Intel splits its business into two main segments: PC-centric business, which faces slower growth in a commoditized market, and data-centric business -- including data center CPUs, IoT chips, non-volatile memory chips, and programmable chips -- which generate much stronger growth. Here's how those businesses fared last quarter.

Business Segment

Q2 2018 Revenue

YOY Growth

PC-centric

   

- Client Computing

$8.7 billion

6%

Data-centric

   

- Data center

$5.5 billion

27%

- IoT

$880 million

22%

- Memory

$1.1 billion

23%

- Programmable

$517 million

18%

Data source: Intel Q2 earnings report.

Intel's Client Computing Group will likely remain under pressure for the foreseeable future due to tougher competition from AMD (AMD 1.36%) and the slow growth of the PC market. Intel also faces an ongoing shortage of 14nm CPUs, which will impact its laptop, desktop, and server businesses as AMD's market share climbs.

Therefore, the logical thing for Intel to do is expand its presence across data-centric businesses that tether devices back to its Xeon-powered data centers. Alibaba is China's top cloud platform provider and the fourth-largest cloud platform provider in the world, so it's an ideal partner for Intel's ongoing expansion into the AI, cloud, and IoT markets.

Working with Alibaba would also likely strengthen Intel's relationship with the Chinese government, which was slightly frayed after US regulators blocked sales of certain Intel chips to Chinese supercomputer centers in 2015. The Chinese government's "Made in China 2025" plan also aims to significantly reduce the country's dependence on foreign tech companies like Intel. 

Two IT professionals walk through a data center.

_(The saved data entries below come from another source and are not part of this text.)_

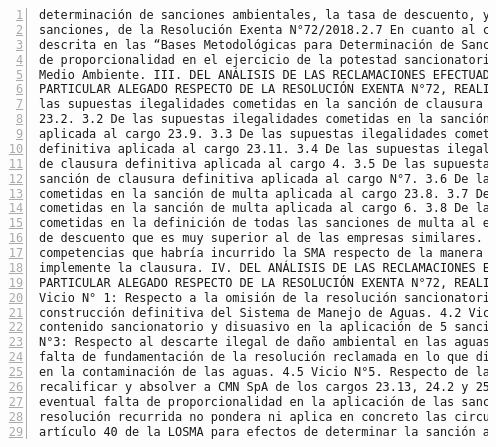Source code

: \begin{Verbatim}[frame=lines, label=Elavoración propia -  Ejemplo de Contexto enviado por el Chatbot a OpenAI
				, fontsize=\scriptsize, numbers=left
				, baselinestretch=0.4
				, formatcom=\color{gray}]
determinación de sanciones ambientales, la tasa de descuento, y la proporcionalidad de las
sanciones, de la Resolución Exenta N°72/2018.2.7 En cuanto al cálculo de la Tasa de Descuento
descrita en las “Bases Metodológicas para Determinación de Sanciones Ambientales”. El estándar
de proporcionalidad en el ejercicio de la potestad sancionatoria de la Superintendencia del
Medio Ambiente. III. DEL ANÁLISIS DE LAS RECLAMACIONES EFECTUADAS PARA CADA CARGO EN
PARTICULAR ALEGADO RESPECTO DE LA RESOLUCIÓN EXENTA N°72, REALIZADO EN CAUSA R-5-2018. 3.1 De
las supuestas ilegalidades cometidas en la sanción de clausura definitiva aplicada al cargo
23.2. 3.2 De las supuestas ilegalidades cometidas en la sanción de clausura definitiva
aplicada al cargo 23.9. 3.3 De las supuestas ilegalidades cometidas en la sanción de clausura
definitiva aplicada al cargo 23.11. 3.4 De las supuestas ilegalidades cometidas en la sanción
de clausura definitiva aplicada al cargo 4. 3.5 De las supuestas ilegalidades cometidas en la
sanción de clausura definitiva aplicada al cargo N°7. 3.6 De las supuestas ilegalidades
cometidas en la sanción de multa aplicada al cargo 23.8. 3.7 De las supuestas ilegalidades
cometidas en la sanción de multa aplicada al cargo 6. 3.8 De las supuestas ilegalidades
cometidas en la definición de todas las sanciones de multa al establecer un criterio de tasa
de descuento que es muy superior al de las empresas similares. 3.9 Del supuesto exceso en las
competencias que habría incurrido la SMA respecto de la manera en que pretende que se
implemente la clausura. IV. DEL ANÁLISIS DE LAS RECLAMACIONES EFECTUADAS PARA CADA CARGO EN
PARTICULAR ALEGADO RESPECTO DE LA RESOLUCIÓN EXENTA N°72, REALIZADO EN CAUSA R-6-2018. 4.1
Vicio N° 1: Respecto a la omisión de la resolución sancionatoria de ordenar a CMN SpA la
construcción definitiva del Sistema de Manejo de Aguas. 4.2 Vicio N°2: Sobre la falta de
contenido sancionatorio y disuasivo en la aplicación de 5 sanciones de clausura. 4.3 Vicio
N°3: Respecto al descarte ilegal de daño ambiental en las aguas. 4.4 Vicio N°4: De la supuesta
falta de fundamentación de la resolución reclamada en lo que dice relación con la causalidad
en la contaminación de las aguas. 4.5 Vicio N°5. Respecto de la motivación de la SMA para
recalificar y absolver a CMN SpA de los cargos 23.13, 24.2 y 25. 4.6 Vicio N°6: Sobre la
eventual falta de proporcionalidad en la aplicación de las sanciones. 4.7 Vicio N°7: La
resolución recurrida no pondera ni aplica en concreto las circunstancias que contempla el
artículo 40 de la LOSMA para efectos de determinar la sanción a aplicar a cada infracción. 4.8

\end{Verbatim}
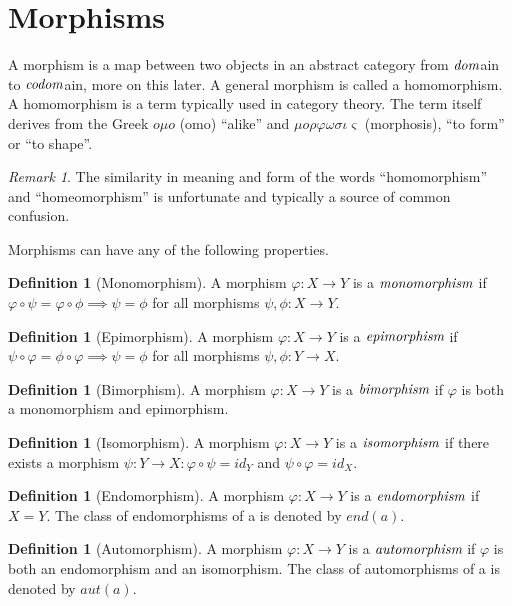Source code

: \documentclass[10pt, oneside, reqno]{amsart}
\theoremstyle{plain}%
\theoremstyle{definition}
\newtheorem{defn}[thm]{Definition}
\theoremstyle{remark}
\newtheorem*{rem}{Remark}
\newcommand{\Id}{\mathit{id}_}
\begin{document}
\section{Morphisms} %
\label{sec:morphisms}
A morphism is a map between two objects in an abstract category from $\emph{dom}$ain to $\emph{codom}$ain, more on this later.
A general morphism is called a homomorphism. A homomorphism is a term typically used in category theory.
The term itself derives from the Greek $o \mu o$ (omo) ``alike'' and $\mu o \rho\varphi\omega\sigma\iota\varsigma$
(morphosis), ``to form'' or ``to shape''.
\begin{rem}
 The similarity in meaning and form of the words ``homomorphism'' and ``homeomorphism'' is unfortunate and typically
 a source of common confusion.
\end{rem}

Morphisms can have any of the following properties.

\begin{defn}[Monomorphism]
 A morphism $\varphi: X \to Y$ is a $\emph{monomorphism}$ if $\varphi \circ \psi = \varphi \circ \phi \implies \psi = \phi$ for all morphisms $\psi,\phi: X \to Y$.
\end{defn}

\begin{defn}[Epimorphism]
 A morphism $\varphi: X \to Y$ is a $\emph{epimorphism}$ if $\psi \circ \varphi = \phi \circ \varphi \implies \psi = \phi$ for all morphisms $\psi,\phi: Y \to X$.
\end{defn}
 
\begin{defn}[Bimorphism]
 A morphism $\varphi: X \to Y$ is a $\emph{bimorphism}$ if $\varphi$ is both a monomorphism and epimorphism.
\end{defn}

\begin{defn}[Isomorphism]
 A morphism $\varphi: X \to Y$ is a $\emph{isomorphism}$ if there exists a morphism $\psi: Y \to X : \varphi \circ \psi = \Id{Y}$ and $\psi \circ \varphi = \Id{X}$.
\end{defn}

\begin{defn}[Endomorphism]
 A morphism $\varphi: X \to Y$ is a $\emph{endomorphism}$ if $X = Y$.
 The class of endomorphisms of a is denoted by $end(a)$.
\end{defn}

\begin{defn}[Automorphism]
 A morphism $\varphi: X \to Y$ is a $\emph{automorphism}$ if $\varphi$ is both an endomorphism and an isomorphism.
 The class of automorphisms of a is denoted by $aut(a)$.
\end{defn}
\end{document}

Image source: Getty Images.

Alibaba also sells IoT devices like smart speakers, and offers specific cloud services for the automotive, smart housing, and smart hardware markets. The computer vision and driverless car markets are particularly important for Intel, which previously acquired computer vision chipmaker Movidius and ADAS (advanced driver-assistance system) maker Mobileye. Intel, Mobileye, BMW, and Fiat Chrysler are currently co-developing a new driverless platform, so gaining Alibaba's insights into the driverless market could give that effort a shot in the arm.

How this partnership helps Alibaba

Alibaba is the biggest e-commerce player in China, and it's wisely mimicking Amazon and supporting its lower-margin marketplace business with its higher-margin cloud business.

Last quarter Alibaba's cloud computing revenues rose 93% annually to 4.7 billion RMB ($710 million), or 6% of its top line. That percentage might seem low, but the unit's growth easily outpaced the growth of its three other businesses (core commerce, digital media & entertainment, and innovation & other).

Alibaba attributed its cloud growth to a revenue mix that leaned toward higher value-added products and services, as well as robust growth in paying customers. It also mainly focused on expanding Alibaba Cloud's analytics, AI, security, and IoT applications during the quarter, and introduced new migration tools -- like Lightning Cube, which lets enterprise customers migrate their on-premise data to the public cloud. In that context, partnering up with Intel, the biggest data center chipmaker in the world, makes perfect sense.

Is this a win-win partnership?

Intel and Alibaba can clearly help each other with this sweeping partnership across the AI, IoT, and cloud markets. However, it probably can't address the biggest concerns about both companies.

Intel still faces tough competition from AMD and a chip shortage, while Alibaba is weighed down by trade war concerns and the abrupt retirement of its co-founder and executive chairman, Jack Ma. Therefore, this partnership is a positive development, but it probably won't move the needle for either company anytime soon.